=== THE PROBLEM ===
Type out every line below exactly as it reads.

=== RECORDS FOR THE EXERCISE ===
+---+

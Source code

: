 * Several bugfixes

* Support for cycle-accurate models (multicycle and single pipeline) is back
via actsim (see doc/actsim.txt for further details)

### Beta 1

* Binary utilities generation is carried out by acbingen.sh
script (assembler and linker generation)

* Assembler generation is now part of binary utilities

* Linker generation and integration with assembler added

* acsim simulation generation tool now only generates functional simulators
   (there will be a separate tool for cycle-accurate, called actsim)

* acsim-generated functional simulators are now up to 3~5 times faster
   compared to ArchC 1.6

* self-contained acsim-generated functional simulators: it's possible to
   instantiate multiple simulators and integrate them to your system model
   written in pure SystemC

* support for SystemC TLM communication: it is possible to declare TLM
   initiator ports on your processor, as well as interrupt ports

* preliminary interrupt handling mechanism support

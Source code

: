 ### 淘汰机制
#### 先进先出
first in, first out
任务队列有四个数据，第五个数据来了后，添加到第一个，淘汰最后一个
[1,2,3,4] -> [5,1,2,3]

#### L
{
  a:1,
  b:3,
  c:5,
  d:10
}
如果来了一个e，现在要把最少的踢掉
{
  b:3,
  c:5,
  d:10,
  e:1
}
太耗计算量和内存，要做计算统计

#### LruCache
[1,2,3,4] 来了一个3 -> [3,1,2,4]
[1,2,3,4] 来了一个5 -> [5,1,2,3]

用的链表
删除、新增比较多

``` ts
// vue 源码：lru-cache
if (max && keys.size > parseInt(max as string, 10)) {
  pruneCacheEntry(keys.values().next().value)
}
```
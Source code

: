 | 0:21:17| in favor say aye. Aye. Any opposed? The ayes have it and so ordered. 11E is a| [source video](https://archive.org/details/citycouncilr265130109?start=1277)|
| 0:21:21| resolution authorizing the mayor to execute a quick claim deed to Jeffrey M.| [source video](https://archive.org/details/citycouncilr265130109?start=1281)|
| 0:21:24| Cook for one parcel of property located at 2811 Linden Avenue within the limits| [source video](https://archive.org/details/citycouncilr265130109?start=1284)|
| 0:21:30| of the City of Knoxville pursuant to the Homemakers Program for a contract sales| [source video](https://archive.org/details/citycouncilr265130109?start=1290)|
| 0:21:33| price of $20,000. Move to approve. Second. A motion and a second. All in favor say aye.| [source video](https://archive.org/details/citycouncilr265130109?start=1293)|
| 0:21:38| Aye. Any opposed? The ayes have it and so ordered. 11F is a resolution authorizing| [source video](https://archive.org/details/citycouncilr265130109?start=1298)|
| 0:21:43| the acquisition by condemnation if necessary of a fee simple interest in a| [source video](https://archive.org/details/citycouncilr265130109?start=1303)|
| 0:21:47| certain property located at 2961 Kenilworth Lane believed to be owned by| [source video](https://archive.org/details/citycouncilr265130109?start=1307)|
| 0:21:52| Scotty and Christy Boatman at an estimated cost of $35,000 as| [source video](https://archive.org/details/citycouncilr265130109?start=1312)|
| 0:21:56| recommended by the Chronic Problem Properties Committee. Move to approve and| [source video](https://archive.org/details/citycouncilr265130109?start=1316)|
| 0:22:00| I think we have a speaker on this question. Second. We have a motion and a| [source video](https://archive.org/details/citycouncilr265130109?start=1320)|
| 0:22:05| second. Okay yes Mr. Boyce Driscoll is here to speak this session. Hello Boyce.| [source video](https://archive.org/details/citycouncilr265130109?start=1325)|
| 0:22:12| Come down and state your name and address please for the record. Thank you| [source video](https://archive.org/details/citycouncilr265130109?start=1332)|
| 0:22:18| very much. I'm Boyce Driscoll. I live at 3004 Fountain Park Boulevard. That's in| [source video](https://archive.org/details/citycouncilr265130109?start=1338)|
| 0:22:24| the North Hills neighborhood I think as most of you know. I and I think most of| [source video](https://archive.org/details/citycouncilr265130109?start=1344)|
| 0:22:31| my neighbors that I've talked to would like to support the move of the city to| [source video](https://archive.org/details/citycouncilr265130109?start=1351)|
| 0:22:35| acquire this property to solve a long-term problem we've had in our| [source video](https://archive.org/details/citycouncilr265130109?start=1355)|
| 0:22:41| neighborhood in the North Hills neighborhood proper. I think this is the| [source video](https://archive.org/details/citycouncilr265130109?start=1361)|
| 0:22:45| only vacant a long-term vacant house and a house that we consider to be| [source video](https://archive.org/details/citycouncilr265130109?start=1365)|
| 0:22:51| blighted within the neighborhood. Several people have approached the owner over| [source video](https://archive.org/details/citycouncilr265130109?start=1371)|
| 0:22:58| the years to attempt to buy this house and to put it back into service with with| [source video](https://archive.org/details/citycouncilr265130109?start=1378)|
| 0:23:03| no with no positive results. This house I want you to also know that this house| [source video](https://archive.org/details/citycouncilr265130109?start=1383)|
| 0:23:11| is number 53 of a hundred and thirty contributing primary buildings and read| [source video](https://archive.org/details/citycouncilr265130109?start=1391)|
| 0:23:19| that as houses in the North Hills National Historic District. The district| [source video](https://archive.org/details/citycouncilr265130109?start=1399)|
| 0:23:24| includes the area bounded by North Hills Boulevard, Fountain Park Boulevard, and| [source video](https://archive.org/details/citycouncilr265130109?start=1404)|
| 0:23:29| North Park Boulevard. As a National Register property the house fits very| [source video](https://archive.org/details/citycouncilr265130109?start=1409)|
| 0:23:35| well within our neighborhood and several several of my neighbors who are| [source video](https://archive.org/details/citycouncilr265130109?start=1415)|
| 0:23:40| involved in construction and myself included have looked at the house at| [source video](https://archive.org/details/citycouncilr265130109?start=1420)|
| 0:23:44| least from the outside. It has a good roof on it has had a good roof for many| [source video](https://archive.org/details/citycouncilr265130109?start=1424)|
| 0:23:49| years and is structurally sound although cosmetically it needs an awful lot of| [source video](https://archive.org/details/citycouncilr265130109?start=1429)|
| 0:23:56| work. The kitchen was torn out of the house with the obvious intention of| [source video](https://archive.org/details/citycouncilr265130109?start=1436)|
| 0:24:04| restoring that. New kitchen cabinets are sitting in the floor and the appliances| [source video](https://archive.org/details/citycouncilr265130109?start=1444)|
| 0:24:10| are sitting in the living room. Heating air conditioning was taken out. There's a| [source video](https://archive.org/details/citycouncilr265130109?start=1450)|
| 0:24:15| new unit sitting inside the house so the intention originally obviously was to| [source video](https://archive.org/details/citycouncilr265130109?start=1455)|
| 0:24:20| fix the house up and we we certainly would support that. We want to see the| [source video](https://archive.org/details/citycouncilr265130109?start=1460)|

+---+

=== RESPONSE ===
Source code

: * Several bugfixes

* Support for cycle-accurate models (multicycle and single pipeline) is back
via actsim (see doc/actsim.txt for further details)

### Beta 1

* Binary utilities generation is carried out by acbingen.sh
script (assembler and linker generation)

* Assembler generation is now part of binary utilities

* Linker generation and integration with assembler added

* acsim simulation generation tool now only generates functional simulators
   (there will be a separate tool for cycle-accurate, called actsim)

* acsim-generated functional simulators are now up to 3~5 times faster
   compared to ArchC 1.6

* self-contained acsim-generated functional simulators: it's possible to
   instantiate multiple simulators and integrate them to your system model
   written in pure SystemC

* support for SystemC TLM communication: it is possible to declare TLM
   initiator ports on your processor, as well as interrupt ports

* preliminary interrupt handling mechanism support

Source code

: ### 淘汰机制
#### 先进先出
first in, first out
任务队列有四个数据，第五个数据来了后，添加到第一个，淘汰最后一个
[1,2,3,4] -> [5,1,2,3]

#### L
{
  a:1,
  b:3,
  c:5,
  d:10
}
如果来了一个e，现在要把最少的踢掉
{
  b:3,
  c:5,
  d:10,
  e:1
}
太耗计算量和内存，要做计算统计

#### LruCache
[1,2,3,4] 来了一个3 -> [3,1,2,4]
[1,2,3,4] 来了一个5 -> [5,1,2,3]

用的链表
删除、新增比较多

``` ts
// vue 源码：lru-cache
if (max && keys.size > parseInt(max as string, 10)) {
  pruneCacheEntry(keys.values().next().value)
}
```
Source code

: | 0:21:17| in favor say aye. Aye. Any opposed? The ayes have it and so ordered. 11E is a| [source video](https://archive.org/details/citycouncilr265130109?start=1277)|
| 0:21:21| resolution authorizing the mayor to execute a quick claim deed to Jeffrey M.| [source video](https://archive.org/details/citycouncilr265130109?start=1281)|
| 0:21:24| Cook for one parcel of property located at 2811 Linden Avenue within the limits| [source video](https://archive.org/details/citycouncilr265130109?start=1284)|
| 0:21:30| of the City of Knoxville pursuant to the Homemakers Program for a contract sales| [source video](https://archive.org/details/citycouncilr265130109?start=1290)|
| 0:21:33| price of $20,000. Move to approve. Second. A motion and a second. All in favor say aye.| [source video](https://archive.org/details/citycouncilr265130109?start=1293)|
| 0:21:38| Aye. Any opposed? The ayes have it and so ordered. 11F is a resolution authorizing| [source video](https://archive.org/details/citycouncilr265130109?start=1298)|
| 0:21:43| the acquisition by condemnation if necessary of a fee simple interest in a| [source video](https://archive.org/details/citycouncilr265130109?start=1303)|
| 0:21:47| certain property located at 2961 Kenilworth Lane believed to be owned by| [source video](https://archive.org/details/citycouncilr265130109?start=1307)|
| 0:21:52| Scotty and Christy Boatman at an estimated cost of $35,000 as| [source video](https://archive.org/details/citycouncilr265130109?start=1312)|
| 0:21:56| recommended by the Chronic Problem Properties Committee. Move to approve and| [source video](https://archive.org/details/citycouncilr265130109?start=1316)|
| 0:22:00| I think we have a speaker on this question. Second. We have a motion and a| [source video](https://archive.org/details/citycouncilr265130109?start=1320)|
| 0:22:05| second. Okay yes Mr. Boyce Driscoll is here to speak this session. Hello Boyce.| [source video](https://archive.org/details/citycouncilr265130109?start=1325)|
| 0:22:12| Come down and state your name and address please for the record. Thank you| [source video](https://archive.org/details/citycouncilr265130109?start=1332)|
| 0:22:18| very much. I'm Boyce Driscoll. I live at 3004 Fountain Park Boulevard. That's in| [source video](https://archive.org/details/citycouncilr265130109?start=1338)|
| 0:22:24| the North Hills neighborhood I think as most of you know. I and I think most of| [source video](https://archive.org/details/citycouncilr265130109?start=1344)|
| 0:22:31| my neighbors that I've talked to would like to support the move of the city to| [source video](https://archive.org/details/citycouncilr265130109?start=1351)|
| 0:22:35| acquire this property to solve a long-term problem we've had in our| [source video](https://archive.org/details/citycouncilr265130109?start=1355)|
| 0:22:41| neighborhood in the North Hills neighborhood proper. I think this is the| [source video](https://archive.org/details/citycouncilr265130109?start=1361)|
| 0:22:45| only vacant a long-term vacant house and a house that we consider to be| [source video](https://archive.org/details/citycouncilr265130109?start=1365)|
| 0:22:51| blighted within the neighborhood. Several people have approached the owner over| [source video](https://archive.org/details/citycouncilr265130109?start=1371)|
| 0:22:58| the years to attempt to buy this house and to put it back into service with with| [source video](https://archive.org/details/citycouncilr265130109?start=1378)|
| 0:23:03| no with no positive results. This house I want you to also know that this house| [source video](https://archive.org/details/citycouncilr265130109?start=1383)|
| 0:23:11| is number 53 of a hundred and thirty contributing primary buildings and read| [source video](https://archive.org/details/citycouncilr265130109?start=1391)|
| 0:23:19| that as houses in the North Hills National Historic District. The district| [source video](https://archive.org/details/citycouncilr265130109?start=1399)|
| 0:23:24| includes the area bounded by North Hills Boulevard, Fountain Park Boulevard, and| [source video](https://archive.org/details/citycouncilr265130109?start=1404)|
| 0:23:29| North Park Boulevard. As a National Register property the house fits very| [source video](https://archive.org/details/citycouncilr265130109?start=1409)|
| 0:23:35| well within our neighborhood and several several of my neighbors who are| [source video](https://archive.org/details/citycouncilr265130109?start=1415)|
| 0:23:40| involved in construction and myself included have looked at the house at| [source video](https://archive.org/details/citycouncilr265130109?start=1420)|
| 0:23:44| least from the outside. It has a good roof on it has had a good roof for many| [source video](https://archive.org/details/citycouncilr265130109?start=1424)|
| 0:23:49| years and is structurally sound although cosmetically it needs an awful lot of| [source video](https://archive.org/details/citycouncilr265130109?start=1429)|
| 0:23:56| work. The kitchen was torn out of the house with the obvious intention of| [source video](https://archive.org/details/citycouncilr265130109?start=1436)|
| 0:24:04| restoring that. New kitchen cabinets are sitting in the floor and the appliances| [source video](https://archive.org/details/citycouncilr265130109?start=1444)|
| 0:24:10| are sitting in the living room. Heating air conditioning was taken out. There's a| [source video](https://archive.org/details/citycouncilr265130109?start=1450)|
| 0:24:15| new unit sitting inside the house so the intention originally obviously was to| [source video](https://archive.org/details/citycouncilr265130109?start=1455)|
| 0:24:20| fix the house up and we we certainly would support that. We want to see the| [source video](https://archive.org/details/citycouncilr265130109?start=1460)|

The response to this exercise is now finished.